To see how to deal with TempDB (or other databases) filling up/filling up the disk it is on please take a look at this blogpost.

Returning to the question at hand: Who filled my TempDB?

One solution I looked into, and have implemented for this exact reason, uses Extended Events.

Extended Events is an event processing framework built inside SQL Server since SQL 2008. It allows you to run very lightweight background monitoring of system events, and in this case can capture information about which command/transaction caused a file growth event to occur.

For a full introduction to Extended Events, please take a look at the 31 Days of Extended Events series from Jonathan Kehayias ( b | t ).

Catch the culprit

To be able to catch the offending process/user, we will create an Extended Events session on the server and the following code does just that:

CREATE EVENT SESSION [Database_Growth_Watchdog] ON SERVER
ADD EVENT sqlserver.database_file_size_change (
 ACTION ( sqlserver.client_app_name, sqlserver.client_hostname, sqlserver.database_name, sqlserver.session_nt_username, sqlserver.sql_text )
 WHERE ( [database_id] = ( 2 ) ) -- We filter on database_id=2 to get TempDB growth only
)
ADD TARGET package0.event_file ( SET filename = 'D:\Temp\Database_Growth_Wathdog.xel',
 max_file_size = ( 10 ) )
WITH ( MAX_MEMORY = 4096 KB,
 EVENT_RETENTION_MODE = ALLOW_SINGLE_EVENT_LOSS,
 MAX_DISPATCH_LATENCY = 1 SECONDS,
 MAX_EVENT_SIZE = 0 KB,
 MEMORY_PARTITION_MODE = NONE,
 TRACK_CAUSALITY = OFF,
 STARTUP_STATE = ON )
GO
ALTER EVENT SESSION [Database_Growth_Watchdog] ON SERVER STATE = START

Some things to note about the code:

  • We are monitoring for data file and log file growth. The event sqlserver.database_file_size_change fires for any file size change. We do this because we want to be informed of any and all file growth just to make sure we don’t miss anything.
  • If you have multiple data files for TempDB (like you may for a multi-core environment) you will see one event fire for each file that is growing. E.g. You have 4 data files and the database grows, you will see 4 entries in the extended events output.
  • The session is set to flush events to the output file in 1 second intervals (MAX_DISPATCH_LATENCY). This is done to ensure we lose as few entries to the output file as possible. If TempDB fills up, the entire instance can often stop working completely. We want to catch as much information as possible before this happens, so we flush to the output file in very short intervals.
  • We start the session at instance startup (STARTUP_STATE). This ensures we have the event active immediately on server startup. As this is monitoring file growth events, we should remain very lightweight so not have to worry about swamping our system with extended events processing.
  • We limit the output file to 10MB and allow it to deliver to a total of 5 files. This means we have to have 50MB for the files in the output directory and won’t spam the folder with too much data.
  • When the event fires, we collect information about the query/command that caused the file growth to occur. This includes NT username, Hostname, origin database of the query, command text and application name.
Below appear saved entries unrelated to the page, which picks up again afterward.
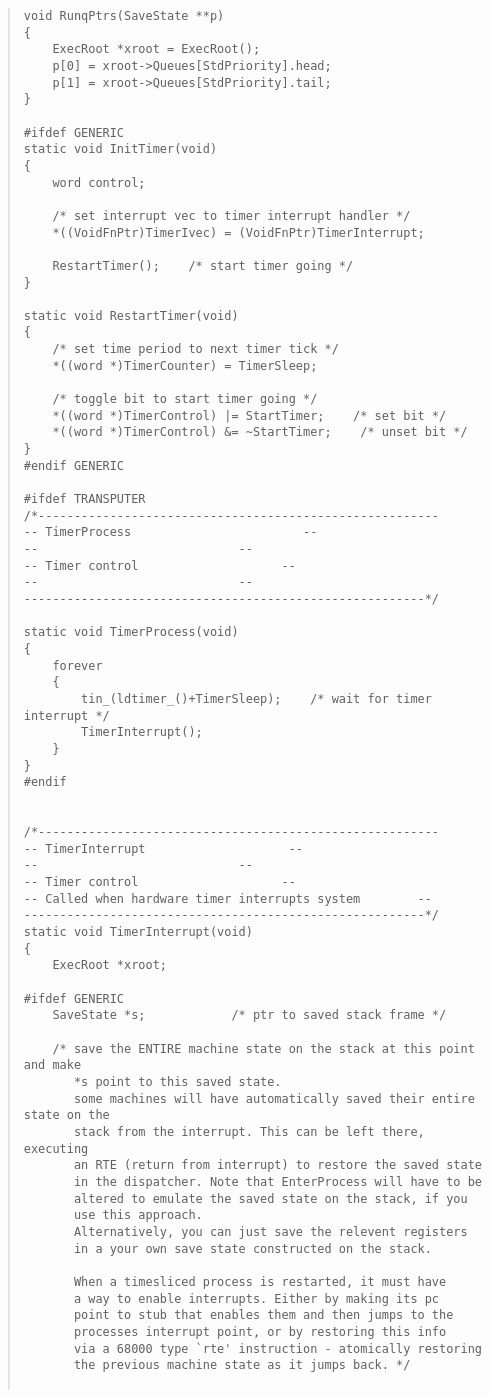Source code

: \begin {quote}
\begin{verbatim}
void RunqPtrs(SaveState **p)
{
    ExecRoot *xroot = ExecRoot();
    p[0] = xroot->Queues[StdPriority].head;
    p[1] = xroot->Queues[StdPriority].tail;
}

#ifdef GENERIC
static void InitTimer(void)
{
    word control;

    /* set interrupt vec to timer interrupt handler */
    *((VoidFnPtr)TimerIvec) = (VoidFnPtr)TimerInterrupt;

    RestartTimer();    /* start timer going */
}

static void RestartTimer(void)
{
    /* set time period to next timer tick */
    *((word *)TimerCounter) = TimerSleep;

    /* toggle bit to start timer going */
    *((word *)TimerControl) |= StartTimer;    /* set bit */
    *((word *)TimerControl) &= ~StartTimer;    /* unset bit */
}
#endif GENERIC

#ifdef TRANSPUTER
/*--------------------------------------------------------
-- TimerProcess                        --
--                            --
-- Timer control                    --
--                            --
--------------------------------------------------------*/
 
static void TimerProcess(void)
{
    forever
    {
        tin_(ldtimer_()+TimerSleep);    /* wait for timer interrupt */
        TimerInterrupt();
    }
}
#endif


/*--------------------------------------------------------
-- TimerInterrupt                    --
--                            --
-- Timer control                    --
-- Called when hardware timer interrupts system        --
--------------------------------------------------------*/
static void TimerInterrupt(void)
{
    ExecRoot *xroot;

#ifdef GENERIC
    SaveState *s;            /* ptr to saved stack frame */

    /* save the ENTIRE machine state on the stack at this point and make
       *s point to this saved state.
       some machines will have automatically saved their entire state on the
       stack from the interrupt. This can be left there, executing
       an RTE (return from interrupt) to restore the saved state
       in the dispatcher. Note that EnterProcess will have to be
       altered to emulate the saved state on the stack, if you
       use this approach.
       Alternatively, you can just save the relevent registers
       in a your own save state constructed on the stack.

       When a timesliced process is restarted, it must have
       a way to enable interrupts. Either by making its pc
       point to stub that enables them and then jumps to the
       processes interrupt point, or by restoring this info
       via a 68000 type `rte' instruction - atomically restoring
       the previous machine state as it jumps back. */


\end{verbatim}
\end{quote}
The information collected by this session can be vital in pinpointing the cause for the TempDB filling up. However, there is the possibility of false positives in this setup. TempDB may have been almost completely filled by another previous transaction and the transaction causing the growth event is an innocent bystander. This is an unavoidable situation, but needs to be kept in mind when analysing the data. If you don’t catch the exact transaction this way, you are still on the right track.

Analyse the data

Once the data has been collected, we need to load and parse the output files to make sense of what has happened. The following code will parse the xml output that is in the (up to) 5 files.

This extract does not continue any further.